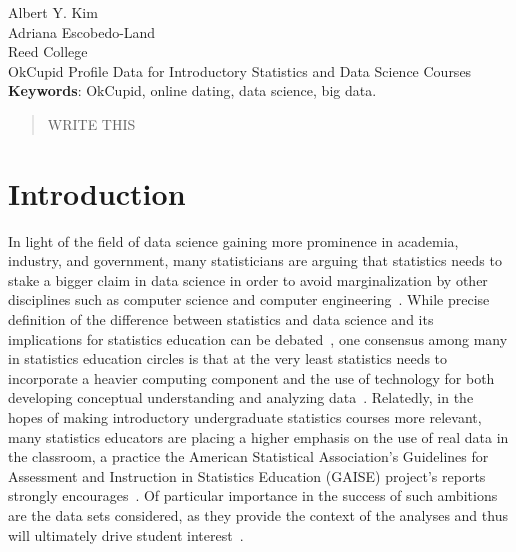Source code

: \documentclass{article}\usepackage[]{graphicx}\usepackage[]{color}
\makeatletter
\newenvironment{kframe}{%
 \def\at@end@of@kframe{}%
 \ifinner\ifhmode%
  \def\at@end@of@kframe{\end{minipage}}%
  \begin{minipage}{\columnwidth}%
 \fi\fi%
 \def\FrameCommand##1{\hskip\@totalleftmargin \hskip-\fboxsep
 \colorbox{shadecolor}{##1}\hskip-\fboxsep
     \hskip-\linewidth \hskip-\@totalleftmargin \hskip\columnwidth}%
 \MakeFramed {\advance\hsize-\width
   \@totalleftmargin\z@ \linewidth\hsize
   \@setminipage}}%
 {\par\unskip\endMakeFramed%
 \at@end@of@kframe}
\newenvironment{knitrout}{}{} %
\makeatother
\begin{document}
\begin{knitrout}
\color{fgcolor}\begin{kframe}


{\ttfamily\noindent\color{warningcolor}{\#\# Warning: package 'car' was built under R version 3.1.3}}

{\ttfamily\noindent\color{warningcolor}{\#\# Warning: package 'lattice' was built under R version 3.1.3}}

{\ttfamily\noindent\color{warningcolor}{\#\# Warning: package 'ggplot2' was built under R version 3.1.3}}\end{kframe}
\end{knitrout}


\noindent Albert Y. Kim\\
Adriana Escobedo-Land\\
Reed College\\
OkCupid Profile Data for Introductory Statistics and Data Science Courses\\

\noindent \textbf{Keywords}: OkCupid, online dating, data science, big data.

\begin{abstract}

WRITE THIS

\end{abstract}










%
\section{Introduction}\label{intro}
%
In light of the field of data science gaining more prominence in academia, industry, and government, many statisticians are arguing that statistics needs to stake a bigger claim in data science in order to avoid marginalization by other disciplines such as computer science and computer engineering~\cite{YU:2014,DAVIDSON:2014}.  While precise definition of the difference between statistics and data science and its implications for statistics education can be debated~\cite{WICKHAM:2014}, one consensus among many in statistics education circles is that at the very least statistics needs to incorporate a heavier computing component and the use of technology for both developing conceptual understanding and analyzing data~\cite{GAISE:05, NOLAN:LANG:2010}.  Relatedly, in the hopes of making introductory undergraduate statistics courses more relevant, many statistics educators are placing a higher emphasis on the use of real data in the classroom, a practice the American Statistical Association's Guidelines for Assessment and Instruction in Statistics Education (GAISE) project's reports strongly encourages~\cite{GAISE:05}.  Of particular importance in the success of such ambitions are the data sets considered, as they provide the context of the analyses and thus will ultimately drive student interest~\cite{GOULD:2010}.
\end{document}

# # # # # # #

What you need to do:
Copy the lines of the data above exactly as written, beginning with the line containing "Warning: package 'lattice'" and ending with the line containing "OkCupid Profile Data", and leave out all other lines.

Output of the task:
{\ttfamily\noindent\color{warningcolor}{\#\# Warning: package 'lattice' was built under R version 3.1.3}}

{\ttfamily\noindent\color{warningcolor}{\#\# Warning: package 'ggplot2' was built under R version 3.1.3}}\end{kframe}
\end{knitrout}


\noindent Albert Y. Kim\\
Adriana Escobedo-Land\\
Reed College\\
OkCupid Profile Data for Introductory Statistics and Data Science Courses\\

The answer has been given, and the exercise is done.